The two-story-tall pipes of the concert organ in Madison’s Overture Center for the Arts were designed especially for the space, and visually recall the rolling hills of Wisconsin.
“When people come in there they’re in awe of it. Then they hear how loud it is and even how soft it can get, it’s unbelievable,” says Greg Zelek, the Madison Symphony Orchestra’s principal organist and curator of the Overture concert organ.
At age 26, Zelek is quite extraordinary in the classical music world.
“I look younger than I am and I think my age is younger than people would expect,” states Zelek. “I need to try to grow out a beard but nothing happens!”
A native of Miami, Florida, Zelek began playing piano at a young age and took to it naturally. But transitioning to the organ required a completely new set of skills.
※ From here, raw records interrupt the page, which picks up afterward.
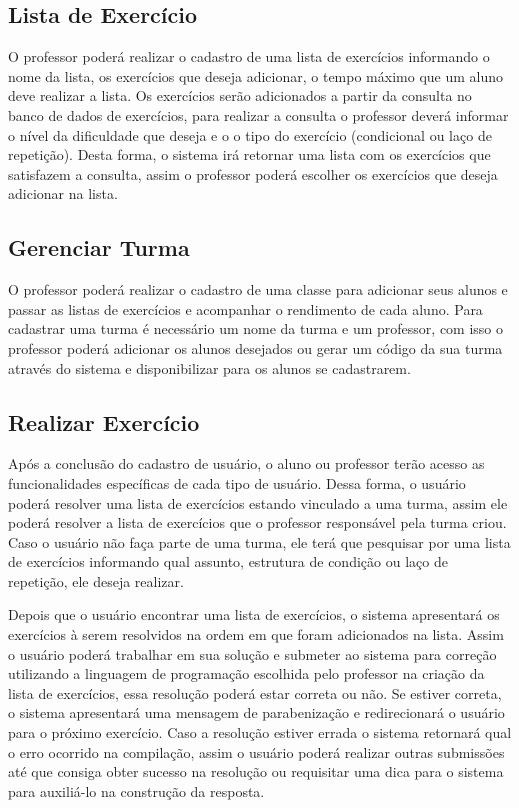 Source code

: \subsection{Lista de Exercício}

O professor poderá realizar o cadastro de uma lista de exercícios informando o nome da lista, os exercícios que deseja adicionar, o tempo máximo que um aluno deve realizar a lista. Os exercícios serão adicionados a partir da consulta no banco de dados de exercícios, para realizar a consulta o professor deverá informar o nível da dificuldade que deseja e o o tipo do exercício (condicional ou laço de repetição). Desta forma, o sistema irá retornar uma lista com os exercícios que satisfazem a consulta, assim o professor poderá escolher os exercícios que deseja adicionar na lista.

\subsection{Gerenciar Turma}

O professor poderá realizar o cadastro de uma classe para adicionar seus alunos e passar as listas de exercícios e acompanhar o rendimento de cada aluno. Para cadastrar uma turma é necessário um nome da turma e um professor, com isso o professor poderá adicionar os alunos desejados ou gerar um código da sua turma através do sistema e disponibilizar para os alunos se cadastrarem.

\subsection{Realizar Exercício}

Após a conclusão do cadastro de usuário, o aluno ou professor terão acesso as funcionalidades específicas de cada tipo de usuário. Dessa forma, o usuário poderá resolver uma lista de exercícios estando vinculado a uma turma, assim ele poderá resolver a lista de exercícios que o professor responsável pela turma criou. Caso o usuário não faça parte de uma turma, ele terá que pesquisar por uma lista de exercícios informando qual assunto, estrutura de condição ou laço de repetição, ele deseja realizar. 

Depois que o usuário encontrar uma lista de exercícios, o sistema apresentará os exercícios à serem resolvidos na ordem em que foram adicionados na lista. Assim o usuário poderá trabalhar em sua solução e submeter ao sistema para correção utilizando a linguagem de programação escolhida pelo professor na criação da lista de exercícios, essa resolução poderá estar correta ou não. Se estiver correta, o sistema apresentará uma mensagem de parabenização e redirecionará o usuário para o próximo exercício. Caso a resolução estiver errada o sistema retornará qual o erro ocorrido na compilação, assim o usuário poderá realizar outras submissões até que consiga obter sucesso na resolução ou requisitar uma dica para o sistema para auxiliá-lo na construção da resposta. 


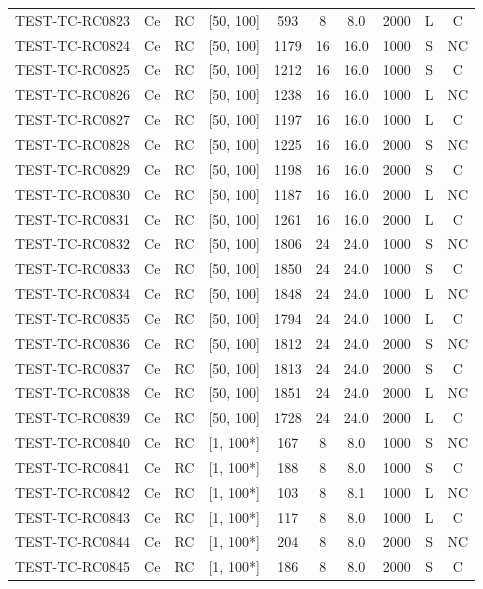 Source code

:\begin{longtable}{lccccccccc}
TEST-TC-RC0823 & Ce & RC & [50, 100] & 593 & 8 & 8.0 & 2000 & L & C \\
TEST-TC-RC0824 & Ce & RC & [50, 100] & 1179 & 16 & 16.0 & 1000 & S & NC \\
TEST-TC-RC0825 & Ce & RC & [50, 100] & 1212 & 16 & 16.0 & 1000 & S & C \\
TEST-TC-RC0826 & Ce & RC & [50, 100] & 1238 & 16 & 16.0 & 1000 & L & NC \\
TEST-TC-RC0827 & Ce & RC & [50, 100] & 1197 & 16 & 16.0 & 1000 & L & C \\
TEST-TC-RC0828 & Ce & RC & [50, 100] & 1225 & 16 & 16.0 & 2000 & S & NC \\
TEST-TC-RC0829 & Ce & RC & [50, 100] & 1198 & 16 & 16.0 & 2000 & S & C \\
TEST-TC-RC0830 & Ce & RC & [50, 100] & 1187 & 16 & 16.0 & 2000 & L & NC \\
TEST-TC-RC0831 & Ce & RC & [50, 100] & 1261 & 16 & 16.0 & 2000 & L & C \\
TEST-TC-RC0832 & Ce & RC & [50, 100] & 1806 & 24 & 24.0 & 1000 & S & NC \\
TEST-TC-RC0833 & Ce & RC & [50, 100] & 1850 & 24 & 24.0 & 1000 & S & C \\
TEST-TC-RC0834 & Ce & RC & [50, 100] & 1848 & 24 & 24.0 & 1000 & L & NC \\
TEST-TC-RC0835 & Ce & RC & [50, 100] & 1794 & 24 & 24.0 & 1000 & L & C \\
TEST-TC-RC0836 & Ce & RC & [50, 100] & 1812 & 24 & 24.0 & 2000 & S & NC \\
TEST-TC-RC0837 & Ce & RC & [50, 100] & 1813 & 24 & 24.0 & 2000 & S & C \\
TEST-TC-RC0838 & Ce & RC & [50, 100] & 1851 & 24 & 24.0 & 2000 & L & NC \\
TEST-TC-RC0839 & Ce & RC & [50, 100] & 1728 & 24 & 24.0 & 2000 & L & C \\
TEST-TC-RC0840 & Ce & RC & [1, 100*] & 167 & 8 & 8.0 & 1000 & S & NC \\
TEST-TC-RC0841 & Ce & RC & [1, 100*] & 188 & 8 & 8.0 & 1000 & S & C \\
TEST-TC-RC0842 & Ce & RC & [1, 100*] & 103 & 8 & 8.1 & 1000 & L & NC \\
TEST-TC-RC0843 & Ce & RC & [1, 100*] & 117 & 8 & 8.0 & 1000 & L & C \\
TEST-TC-RC0844 & Ce & RC & [1, 100*] & 204 & 8 & 8.0 & 2000 & S & NC \\
TEST-TC-RC0845 & Ce & RC & [1, 100*] & 186 & 8 & 8.0 & 2000 & S & C \\

\end{longtable}
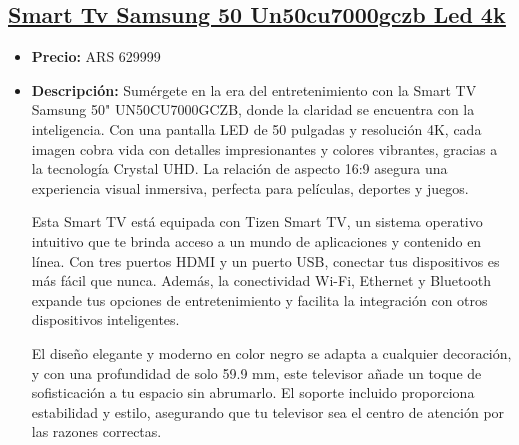 \documentclass{article}
\begin{document}
\begin{adjustwidth}{2em}{}
\vspace{1\baselineskip} %
\end{adjustwidth}


\begin{adjustwidth}{2em}{}

\subsection{\uline{\href{https://www.mercadolibre.com.ar/smart-tv-samsung-50-un50cu7000gczb-led-4k/p/MLA28001260}{Smart Tv Samsung 50 Un50cu7000gczb Led 4k}}}
\begin{itemize}
    \item \textbf{Precio:} ARS 629999
    \item \textbf{Descripción:} Sumérgete en la era del entretenimiento con la Smart TV Samsung 50" UN50CU7000GCZB, donde la claridad se encuentra con la inteligencia. Con una pantalla LED de 50 pulgadas y resolución 4K, cada imagen cobra vida con detalles impresionantes y colores vibrantes, gracias a la tecnología Crystal UHD. La relación de aspecto 16:9 asegura una experiencia visual inmersiva, perfecta para películas, deportes y juegos.

Esta Smart TV está equipada con Tizen Smart TV, un sistema operativo intuitivo que te brinda acceso a un mundo de aplicaciones y contenido en línea. Con tres puertos HDMI y un puerto USB, conectar tus dispositivos es más fácil que nunca. Además, la conectividad Wi-Fi, Ethernet y Bluetooth expande tus opciones de entretenimiento y facilita la integración con otros dispositivos inteligentes.

El diseño elegante y moderno en color negro se adapta a cualquier decoración, y con una profundidad de solo 59.9 mm, este televisor añade un toque de sofisticación a tu espacio sin abrumarlo. El soporte incluido proporciona estabilidad y estilo, asegurando que tu televisor sea el centro de atención por las razones correctas.


\end{itemize}
\end{adjustwidth}
\end{document}
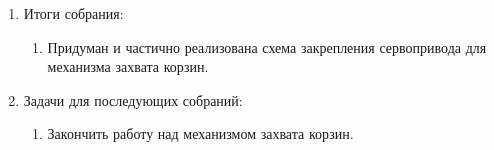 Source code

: \begin{enumerate}
	\item Итоги собрания: 
	\begin{enumerate}
	  \item Придуман и частично реализована схема закрепления сервопривода для механизма захвата корзин.
	  
    \end{enumerate}
    
	\item Задачи для последующих собраний:
	\begin{enumerate}
	  \item Закончить работу над механизмом захвата корзин.
	  
    \end{enumerate}     
\end{enumerate}
\fillpage
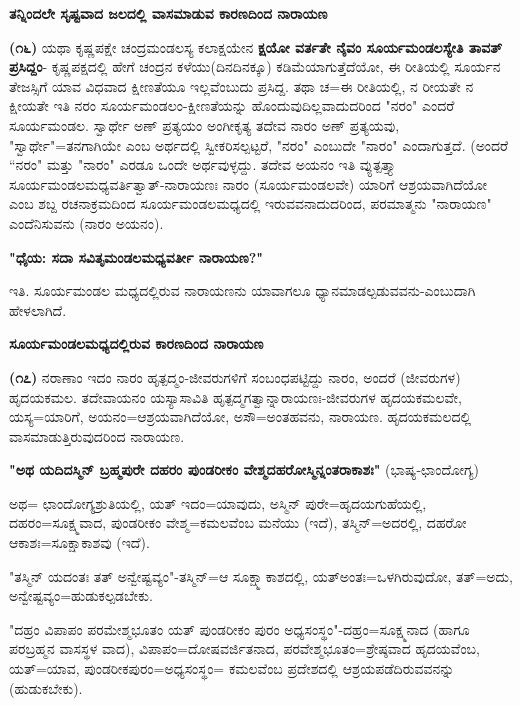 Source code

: \begin{center}
\textbf{ತನ್ನಿಂದಲೇ ಸೃಷ್ಟವಾದ ಜಲದಲ್ಲಿ ವಾಸಮಾಡುವ ಕಾರಣದಿಂದ ನಾರಾಯಣ}
\end{center}

\textbf{(೧೬)} ಯಥಾ ಕೃಷ್ಣಪಕ್ಷೇ ಚಂದ್ರಮಂಡಲಸ್ಯ ಕಲಾಕ್ಷಯೇನ \textbf{ಕ್ಷಯೋ ವರ್ತತೇ ನೈವಂ ಸೂರ್ಯಮಂಡಲಸ್ಯೇತಿ ತಾವತ್ ಪ್ರಸಿದ್ದಂ}- ಕೃಷ್ಣಪಕ್ಷದಲ್ಲಿ ಹೇಗೆ ಚಂದ್ರನ ಕಳೆಯು\break (ದಿನದಿನಕ್ಕೂ) ಕಡಿಮೆಯಾಗುತ್ತೆದೆಯೋ, ಈ ರೀತಿಯಲ್ಲಿ ಸೂರ್ಯನ ತೇಜಸ್ಸಿಗೆ ಯಾವ ವಿಧವಾದ ಕ್ಷೀಣತೆಯೂ ಇಲ್ಲವೆಂಬುದು ಪ್ರಸಿದ್ದ. ತಥಾ ಚ=ಈ ರೀತಿಯಲ್ಲಿ, ನ ರೀಯತೇ ನ ಕ್ಷೀಯತೇ ಇತಿ ನರಂ ಸೂರ್ಯಮಂಡಲಂ-ಕ್ಷೀಣತೆಯನ್ನು ಹೊಂದುವುದಿಲ್ಲವಾದುದರಿಂದ "ನರಂ" ಎಂದರೆ ಸೂರ್ಯಮಂಡಲ. ಸ್ವಾರ್ಥೇ ಅಣ್ ಪ್ರತ್ಯಯಂ ಅಂಗೀಕೃತ್ಯ ತದೇವ ನಾರಂ ಅಣ್ ಪ್ರತ್ಯಯವು, "ಸ್ವಾರ್ಥೇ"=ತನಗಾಗಿಯೇ ಎಂಬ ಅರ್ಥದಲ್ಲಿ ಸ್ವೀಕರಿಸಲ್ಪಟ್ಟರೆ, "ನರಂ" ಎಂಬುದೇ "ನಾರಂ" ಎಂದಾಗುತ್ತದೆ. (ಅಂದರೆ “ನರಂ" ಮತ್ತು "ನಾರಂ" ಎರಡೂ ಒಂದೇ ಅರ್ಥವುಳ್ಳದ್ದು. ತದೇವ ಅಯನಂ ಇತಿ ವ್ಯುತ್ಪತ್ತ್ಯಾ ಸೂರ್ಯಮಂಡಲಮಧ್ಯವರ್ತಿತ್ವಾತ್-ನಾರಾಯಣಃ ನಾರಂ (ಸೂರ್ಯಮಂಡಲವೇ) ಯಾರಿಗೆ ಆಶ್ರಯವಾಗಿದೆಯೋ ಎಂಬ ಶಬ್ದ ರಚನಾಕ್ರಮದಿಂದ ಸೂರ್ಯಮಂಡಲಮಧ್ಯದಲ್ಲಿ ಇರುವವನಾದುದರಿಂದ, ಪರಮಾತ್ಮನು "ನಾರಾಯಣ" ಎಂದೆನಿಸುವನು (ನಾರಂ ಅಯನಂ).

\begin{center}
\textbf{"ಧೈಯ: ಸದಾ ಸವಿತೃಮಂಡಲಮಧ್ಯವರ್ತೀ ನಾರಾಯಣ?"}
\end{center}

\noindent
ಇತಿ. ಸೂರ್ಯಮಂಡಲ ಮಧ್ಯದಲ್ಲಿರುವ ನಾರಾಯಣನು ಯಾವಾಗಲೂ ಧ್ಯಾನಮಾಡಲ್ಪಡುವವನು-ಎಂಬುದಾಗಿ ಹೇಳಲಾಗಿದೆ.

\begin{center}
\textbf{ಸೂರ್ಯಮಂಡಲಮಧ್ಯದಲ್ಲಿರುವ ಕಾರಣದಿಂದ ನಾರಾಯಣ}
\end{center}

\textbf{(೧೭)} ನರಾಣಾಂ ಇದಂ ನಾರಂ ಹೃತ್ಪದ್ಮಂ-ಜೀವರುಗಳಿಗೆ ಸಂಬಂಧಪಟ್ಟಿದ್ದು ನಾರಂ, ಅಂದರೆ (ಜೀವರುಗಳ) ಹೃದಯಕಮಲ. ತದೇವಾಯನಂ ಯಸ್ಯಾಸಾವಿತಿ ಹೃತ್ಪದ್ಮಗತ್ವಾನ್ನಾರಾಯಣಃ-ಜೀವರುಗಳ ಹೃದಯಕಮಲವೇ, ಯಸ್ಯ=ಯಾರಿಗೆ, ಅಯನಂ=ಆಶ್ರಯವಾಗಿ\-ದೆಯೋ, ಅಸೌ=ಅಂತಹವನು, ನಾರಾಯಣ. ಹೃದಯಕಮಲದಲ್ಲಿ ವಾಸಮಾಡುತ್ತಿರುವುದರಿಂದ ನಾರಾಯಣ.

\textbf{"ಅಥ ಯದಿದಸ್ಮಿನ್ ಬ್ರಹ್ಮಪುರೇ ದಹರಂ ಪುಂಡರೀಕಂ ವೇಶ್ಮದಹರೋಸ್ಮಿನ್ನಂತರಾಕಾಶಃ"} (ಭಾಷ್ಯ-ಛಾಂದೋಗ್ಯ)

ಅಥ= ಛಾಂದೋಗ್ಯಶ್ರುತಿಯಲ್ಲಿ, ಯತ್ ಇದಂ=ಯಾವುದು, ಅಸ್ಮಿನ್ ಪುರೇ=ಹೃದಯ\-ಗುಹೆಯಲ್ಲಿ, ದಹರಂ=ಸೂಕ್ಷ್ಮವಾದ, ಪುಂಡರೀಕಂ ವೇಶ್ಮ=ಕಮಲವೆಂಬ ಮನೆಯು (ಇದೆ), ತಸ್ಮಿನ್=ಅದರಲ್ಲಿ, ದಹರೋ ಆಕಾಶಃ=ಸೂಕ್ಷಾಕಾಶವು (ಇದೆ).

"ತಸ್ಮಿನ್ ಯದಂತಃ ತತ್ ಅನ್ವೇಷ್ಟವ್ಯಂ"-ತಸ್ಮಿನ್=ಆ ಸೂಕ್ಷ್ಮಾಕಾಶದಲ್ಲಿ, ಯತ್\break ಅಂತಃ=ಒಳಗಿರುವುದೋ, ತತ್=ಅದು, ಅನ್ವೇಷ್ಟವ್ಯಂ=ಹುಡುಕಲ್ಪಡಬೇಕು.

\newpage

"ದಹ್ರಂ ವಿಪಾಪಂ ಪರಮೇಶ್ಮಭೂತಂ ಯತ್ ಪುಂಡರೀಕಂ ಪುರಂ ಅಧ್ಯಸಂಸ್ಥಂ"-ದಹ್ರಂ=\-ಸೂಕ್ಷ್ಮನಾದ (ಹಾಗೂ ಪರಬ್ರಹ್ಮನ ವಾಸಸ್ಥಳ ವಾದ), ವಿಪಾಪಂ=ದೋಷವರ್ಜಿತನಾದ, ಪರವೇಶ್ಮಭೂತಂ=ಶ್ರೇಷ್ಠವಾದ ಹೃದಯವೆಂಬ, ಯತ್=ಯಾವ, ಪುಂಡರೀಕಪುರಂ=ಅಧ್ಯಸಂಸ್ಥಂ\-= ಕಮಲವೆಂಬ ಪ್ರದೇಶದಲ್ಲಿ ಆಶ್ರಯಪಡೆದಿರುವವನನ್ನು (ಹುಡುಕಬೇಕು).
“The organ is a very physical instrument. It’s not just your hands, it’s also your feet. I would say it’s one of the most challenging things for any organist is that you rarely play on an instrument that’s even similar to another. All organs are unique.”
For an instrument many only encounter in churches or baseball games, Zelek thinks it’s important for him to be an ambassador for the organ.
“I feel like I have a responsibility to get people into the hall that one time to listen to it. There is intrinsic value in this repertoire that we’ve had for so many years. One of the most famous classical music composers, Bach, wrote so much music for the organ specifically. It’s some of the most beautiful music society has ever produced.”